Sicuramente la crisi energetica e ambientale gioca un ruolo decisivo. Ma se nel passato, anche recente, ci siamo limitati a definire il problema  sulla base di numeri, studi e ricerche, oggi ne avvertiamo tutta la drammatica portata: abbiamo finalmente maturato la consapevolezza che ogni singola nostra azione (a maggior ragione tutto quello che costruiamo) ha delle dirette ripercussioni sull’ambiente.

Questo spostamento di pensiero – dalla semplice analisi di dati  a un reale coinvolgimento – può sicuramente modificare la percezione del paesaggio, incentivando un suo ruolo attivo e concreto anche in fase progettuale.

Io e il mio studio ci stiamo muovendo in questa direzione, e cioè trasformare l’urgenza ambientale in progetti che esplorano, mettendole in luce, le performance della natura.

È quanto abbiamo fatto con il progetto del Padiglione austriaco al recente Expo milanese: un bosco con una superficie fogliare di 43 mila quadrati si trasformava in una sorta di ‘air-factory’ capace di ripulire l’aria, producendo ossigeno e contemporaneamente assorbendo anitride carbonica. Un modello replicabile ‘enne’ volte all’interno di una grande città, capace di sfruttare le performance ‘intelligenti’ della natura per creare un sistema di climatizzazione eco e sostenibile.

Città o campagna: come cambia il suo modo di progettare in relazione al contesto?

In architettura non c’è differenza fra un ‘set’ urbano e un ‘set’ naturalistico. Cambia il linguaggio ma l’approccio è lo stesso. Per esempio, il Padiglione austriaco è un progetto urbano, anche se da un punto di vista formale si traduce in un bosco; e, ancora, la Mur Tower, un altro dei nostri recenti lavori (in queste pagine, ndr), è un landscape-project che si materializza in una struttura d’acciaio ‘intelligente’, un’architettura  capace di legare spazio, tempo, esperienza ed emozioni.

Un progetto che non passa inosservato…

Lo scopo dei nostri lavori è creare edifici che non siano separati dal paesaggio ma non siamo interessati a operazioni di mimesi come del resto dimostra la stessa Mur Tower. Noi progettiamo nel segno di una collaborazione fra edificio e natura, impegnandoci per rispettare al massimo il sito che ci accoglie.

Per esempio, quando abbiamo iniziato a lavorare nella vallata del fiume Mur, luogo di incontaminata bellezza, per costruire la torre-belvedere, abbiamo studiato i flussi d’aria, i venti dominanti, il clima, la luce: insomma tutte quelle caratteristiche paesaggistiche e meteorologiche con le quali il nuovo edificio deve convivere.

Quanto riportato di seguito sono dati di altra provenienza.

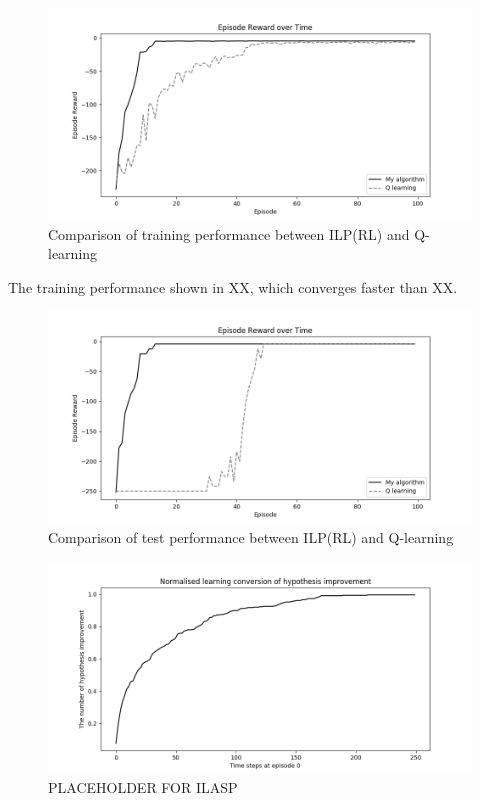 \begin{figure}[!htb]
\centering
\includegraphics[width=1.0\textwidth]{./figures/experiment3_training}
\caption{Comparison of training performance between ILP(RL) and Q-learning}
\label{experiment3_training}
\end{figure}

The training performance shown in XX, which converges faster than XX. 

\begin{figure}[!htb]
\centering
\includegraphics[width=1.0\textwidth]{./figures/experiment3_test}
\caption{Comparison of test performance between ILP(RL) and Q-learning}
\label{experiment3_test}
\end{figure}

\begin{figure}[!htb]
\centering
\includegraphics[width=1.0\textwidth]{./figures/experiment1_ilasp}
\caption{PLACEHOLDER FOR ILASP}
\label{experiment1_test}
\end{figure}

Anche nella scelta dei materiali abbiamo prestato grande attenzione: attraverso il riflesso della luce sulla struttura d’alluminio, la torre varia cromaticamente, passando dal bianco al blu, all’arancione: proprio come succede nella foresta circostante, che muta con il trascorre delle ore del giorno. Insomma l’architettura cambia con la natura, vive con e per essa.

Come si  raggiunge nel concreto questo obiettivo?

Con un approccio multidisciplinare. Problemi complessi possono solo essere risolti da un team che mette insieme know-how differenti. In futuro, in particolare, vedo sempre più importante la collaborazione fra architetti e meterologici,  perché il progetto è sempre più legato ai grandi cambiamenti climatici che il nostro pianeta sta conoscendo. Il clime-designer sicuramente potrà diventare una figura professionale importante per l’architettura del futuro…

E il passato, che ruolo gioca in tutto questo?

La lezione della storia è  sempre presente. Pensi che la Mur Tower è un omaggio al Castello di Graz, la straordinaria fortezza barocca voluta da Federico III d’Asburgo: io e Christoph (Mayr, partner dello studio Terrain e coautore del progetto, ndr) ci siamo ispirati alla celebre scala a doppia elica dell’edificio cinquecentesco dove il visitatore, salendo e scendendo in due rampe diverse, può vivere l’esperienza fantastica di incrociare lo spazio con il tempo. Ecco, c’è questa stessa idea dietro al nostro belvedere sul fiume Mur. Oggi, dunque, come ieri.